Adds Woodland Hills and Pasadena psychotherapist Ken Kaufman, “These people create a fantasy level, thinking their hosts will understand them immediately. But in real therapy, it takes a while to develop a rapport.”

Still, many seem anxious to reap the benefits of instant psychotherapy with a host who has become familiar to them. And so we get people like Stephie Van Wilgen, a young woman from New Haven, Conn., who first talked about a rape experience not with her husband or a friend or a shrink, but with Sally Jessy Raphael.

“I started watching her show and I just felt here was someone who would understand,” explains Van Wilgen. “I thought maybe my nightmares would finally end.” Van Wilgen claims she didn’t plan to go on the show but simply wrote Raphael a letter suggesting she do a show on rape victims.

The producers flew her to St. Louis to meet Raphael in person. “She told me I did not have to do the show, but the more we talked, the more I trusted her,” Van Wilgen says. “They did not coerce me but the next morning I did the show and my whole life changed.”
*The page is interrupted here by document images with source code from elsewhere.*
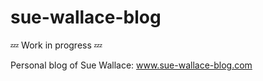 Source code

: # sue-wallace-blog

:zzz: Work in progress :zzz:

Personal blog of Sue Wallace: www.sue-wallace-blog.com
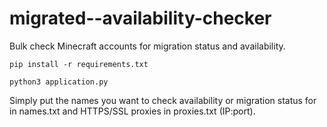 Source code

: # migrated--availability-checker
Bulk check Minecraft accounts for migration status and availability.

`pip install -r requirements.txt`

`python3 application.py`

Simply put the names you want to check availability or migration status for in names.txt and HTTPS/SSL proxies in proxies.txt (IP:port).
For Van Wilgen, relieving herself of the truth “after holding it in for 13 years” was a great relief, and whether she missed the subtle talents of persuasion around her is almost irrelevant. Hers may have been the best-case scenario of telecatharsis. The show’s producers called her when she returned home, found her a therapist and she’s gone on to work for a rape treatment center and have a child (whose godmother is Raphael).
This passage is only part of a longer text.